We have a Kenmore dishwasher, model 665.16462300.

It washes dishes fine. And if we use it every day it works fine.

But if it sets a few days we find about 1/2" of water in the bottom that has a bad smell.

The dishwasher drain has a high loop under the sind and then empties into the garbage disposal. I have run the disposal with the water in the sink running full blast and it does not cause it to back up into the dishwasher.

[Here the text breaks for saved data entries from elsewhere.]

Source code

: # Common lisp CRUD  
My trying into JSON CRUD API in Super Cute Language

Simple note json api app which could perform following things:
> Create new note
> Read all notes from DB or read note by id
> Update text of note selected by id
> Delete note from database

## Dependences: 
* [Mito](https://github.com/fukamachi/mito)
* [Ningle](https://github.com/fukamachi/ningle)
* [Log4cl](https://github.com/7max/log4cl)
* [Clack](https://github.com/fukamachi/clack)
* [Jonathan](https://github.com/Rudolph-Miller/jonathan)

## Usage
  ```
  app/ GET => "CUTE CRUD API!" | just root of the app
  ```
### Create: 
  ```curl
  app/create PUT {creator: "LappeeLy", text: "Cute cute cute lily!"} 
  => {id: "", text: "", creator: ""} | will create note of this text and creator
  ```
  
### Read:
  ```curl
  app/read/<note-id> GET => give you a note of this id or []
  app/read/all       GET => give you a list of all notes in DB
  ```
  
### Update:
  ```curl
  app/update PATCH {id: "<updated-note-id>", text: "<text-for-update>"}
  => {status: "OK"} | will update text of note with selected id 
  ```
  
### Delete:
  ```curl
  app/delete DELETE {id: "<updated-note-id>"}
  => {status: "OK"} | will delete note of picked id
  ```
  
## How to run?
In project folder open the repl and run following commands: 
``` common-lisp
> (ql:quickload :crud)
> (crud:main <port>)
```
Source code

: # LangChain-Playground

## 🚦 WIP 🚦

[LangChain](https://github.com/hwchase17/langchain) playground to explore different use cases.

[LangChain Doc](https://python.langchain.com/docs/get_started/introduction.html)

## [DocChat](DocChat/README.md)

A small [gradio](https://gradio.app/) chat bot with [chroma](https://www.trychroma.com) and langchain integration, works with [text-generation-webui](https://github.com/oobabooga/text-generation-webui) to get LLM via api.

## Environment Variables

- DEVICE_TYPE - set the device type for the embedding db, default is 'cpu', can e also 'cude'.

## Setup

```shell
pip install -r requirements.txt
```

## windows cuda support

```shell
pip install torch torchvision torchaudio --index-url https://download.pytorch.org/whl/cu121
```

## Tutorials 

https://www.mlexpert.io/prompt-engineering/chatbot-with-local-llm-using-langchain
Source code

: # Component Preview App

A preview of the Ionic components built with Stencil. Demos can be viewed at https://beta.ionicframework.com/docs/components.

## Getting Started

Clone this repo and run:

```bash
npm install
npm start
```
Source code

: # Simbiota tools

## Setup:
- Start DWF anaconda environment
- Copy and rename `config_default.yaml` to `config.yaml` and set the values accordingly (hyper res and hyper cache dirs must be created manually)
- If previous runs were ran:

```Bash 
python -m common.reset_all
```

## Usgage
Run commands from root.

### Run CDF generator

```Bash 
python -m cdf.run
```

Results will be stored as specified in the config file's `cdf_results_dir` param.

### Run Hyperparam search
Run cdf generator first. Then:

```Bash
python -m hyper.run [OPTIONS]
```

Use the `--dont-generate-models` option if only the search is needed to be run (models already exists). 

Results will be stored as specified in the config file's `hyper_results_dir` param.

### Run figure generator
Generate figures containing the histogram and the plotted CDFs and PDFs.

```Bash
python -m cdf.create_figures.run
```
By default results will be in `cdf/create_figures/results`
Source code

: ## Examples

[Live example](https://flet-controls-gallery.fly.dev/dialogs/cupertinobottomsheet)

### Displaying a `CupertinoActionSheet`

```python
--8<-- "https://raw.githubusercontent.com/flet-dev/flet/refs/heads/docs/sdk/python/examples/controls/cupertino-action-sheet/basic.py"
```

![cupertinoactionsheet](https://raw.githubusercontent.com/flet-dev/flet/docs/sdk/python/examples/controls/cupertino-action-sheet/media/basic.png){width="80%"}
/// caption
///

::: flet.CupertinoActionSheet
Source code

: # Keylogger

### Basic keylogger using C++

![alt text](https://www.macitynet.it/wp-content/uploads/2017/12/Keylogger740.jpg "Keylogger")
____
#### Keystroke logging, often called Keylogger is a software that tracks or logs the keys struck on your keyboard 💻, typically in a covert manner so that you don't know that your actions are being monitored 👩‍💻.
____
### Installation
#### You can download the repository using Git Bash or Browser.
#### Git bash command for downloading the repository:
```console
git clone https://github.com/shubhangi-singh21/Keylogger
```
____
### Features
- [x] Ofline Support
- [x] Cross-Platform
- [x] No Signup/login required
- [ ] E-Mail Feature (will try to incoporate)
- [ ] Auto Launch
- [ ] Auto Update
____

I replaced the little flapper valve by the food grinder in the dishwasher but it did not make a difference. Is ther another check valve somewhere?

Thanks!
Ron


----------



## Bud Cline (Mar 12, 2006)

I don't think it is backing up I think it isn't draining properly to begin with. Somewhere there there should be a screen on the discharge to be cleaned I think. Not really sure. I've had that problem before and could always clear it by cleaning something somewhere.


----------



## rsmith0399 (Apr 25, 2010)

It's empty after a wash cycle. 

I don't see any screens or check valves in the parts list.


----------



## oh'mike (Sep 18, 2009)

I'm going to move this to 'appliances'


----------



## hardwareman (Oct 9, 2010)

what do you call a high loop? How much higher than the disposal outlet is it?


----------



## rsmith0399 (Apr 25, 2010)

6 to 8" higher than the disposal inlet.
About 2.5" from the top rim of the sink.


----------



## Jacques (Jul 9, 2008)

Yeah, sounds like it's coming from sink. does your sink drain slow or do you fill it to the top for some reason-either could cause this...usually on that d/w there's a check valve [rubber flapper] built into the hose that connects to the hose from the d/w drain port-see if that's ok....another possibilty is; it's fresh water [from a weeping inlet valve] and your d/w is loaded with crud [happens to the best of familys] so the two mix...to check that;turn water off for a few days and see what happens.


----------